Top of DATA TO PROCESS

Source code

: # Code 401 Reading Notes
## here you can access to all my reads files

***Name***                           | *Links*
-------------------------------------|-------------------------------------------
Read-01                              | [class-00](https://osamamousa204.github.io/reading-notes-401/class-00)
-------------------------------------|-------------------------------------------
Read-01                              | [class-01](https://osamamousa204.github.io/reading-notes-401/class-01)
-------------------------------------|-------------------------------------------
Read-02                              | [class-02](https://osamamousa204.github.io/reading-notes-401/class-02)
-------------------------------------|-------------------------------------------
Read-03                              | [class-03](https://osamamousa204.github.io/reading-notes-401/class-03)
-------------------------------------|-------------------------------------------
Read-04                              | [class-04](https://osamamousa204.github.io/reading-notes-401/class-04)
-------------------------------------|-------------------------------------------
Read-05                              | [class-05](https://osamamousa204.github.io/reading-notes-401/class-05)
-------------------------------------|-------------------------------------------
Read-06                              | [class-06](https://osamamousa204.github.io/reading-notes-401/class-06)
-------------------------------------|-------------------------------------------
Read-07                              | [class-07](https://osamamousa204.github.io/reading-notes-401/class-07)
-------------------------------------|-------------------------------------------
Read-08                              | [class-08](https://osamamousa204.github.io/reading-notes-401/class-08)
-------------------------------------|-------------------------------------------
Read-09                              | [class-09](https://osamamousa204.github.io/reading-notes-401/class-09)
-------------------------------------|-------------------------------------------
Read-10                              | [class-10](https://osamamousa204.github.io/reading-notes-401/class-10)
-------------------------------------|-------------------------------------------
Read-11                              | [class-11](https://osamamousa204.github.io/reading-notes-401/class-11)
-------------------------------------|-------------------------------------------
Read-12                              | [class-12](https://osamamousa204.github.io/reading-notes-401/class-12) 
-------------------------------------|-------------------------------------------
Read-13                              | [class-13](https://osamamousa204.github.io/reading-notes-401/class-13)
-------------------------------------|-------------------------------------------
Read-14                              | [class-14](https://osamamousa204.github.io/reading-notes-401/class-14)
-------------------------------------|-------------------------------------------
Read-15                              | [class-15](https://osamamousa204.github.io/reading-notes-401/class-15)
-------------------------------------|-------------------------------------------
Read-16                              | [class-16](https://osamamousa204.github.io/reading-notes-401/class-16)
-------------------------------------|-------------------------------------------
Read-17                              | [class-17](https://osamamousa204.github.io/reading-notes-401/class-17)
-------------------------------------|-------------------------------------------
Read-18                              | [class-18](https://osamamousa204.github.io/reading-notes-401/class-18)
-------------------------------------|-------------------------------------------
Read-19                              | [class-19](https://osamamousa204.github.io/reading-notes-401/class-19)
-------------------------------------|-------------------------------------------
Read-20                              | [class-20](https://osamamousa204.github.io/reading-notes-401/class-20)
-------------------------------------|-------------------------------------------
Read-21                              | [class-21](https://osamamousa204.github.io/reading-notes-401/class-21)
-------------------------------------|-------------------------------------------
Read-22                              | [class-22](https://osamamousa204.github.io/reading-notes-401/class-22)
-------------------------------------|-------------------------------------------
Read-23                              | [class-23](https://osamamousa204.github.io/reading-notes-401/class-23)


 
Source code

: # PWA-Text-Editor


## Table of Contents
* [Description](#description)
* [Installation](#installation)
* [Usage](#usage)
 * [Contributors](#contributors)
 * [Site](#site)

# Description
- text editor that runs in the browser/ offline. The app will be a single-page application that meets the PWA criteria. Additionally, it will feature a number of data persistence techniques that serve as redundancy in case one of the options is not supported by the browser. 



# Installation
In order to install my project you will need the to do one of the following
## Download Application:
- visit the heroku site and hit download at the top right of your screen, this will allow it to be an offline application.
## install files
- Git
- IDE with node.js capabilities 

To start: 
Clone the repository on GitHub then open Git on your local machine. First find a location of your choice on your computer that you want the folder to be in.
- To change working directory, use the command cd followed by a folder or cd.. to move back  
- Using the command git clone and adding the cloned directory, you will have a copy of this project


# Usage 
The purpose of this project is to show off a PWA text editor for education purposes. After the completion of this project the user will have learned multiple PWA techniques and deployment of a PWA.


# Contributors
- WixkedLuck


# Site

Bottom of DATA TO PROCESS

For each line in the data that contains the string "offline", give a copy of that line.

### WRITTEN REPLY
- text editor that runs in the browser/ offline. The app will be a single-page application that meets the PWA criteria. Additionally, it will feature a number of data persistence techniques that serve as redundancy in case one of the options is not supported by the browser. 
- visit the heroku site and hit download at the top right of your screen, this will allow it to be an offline application.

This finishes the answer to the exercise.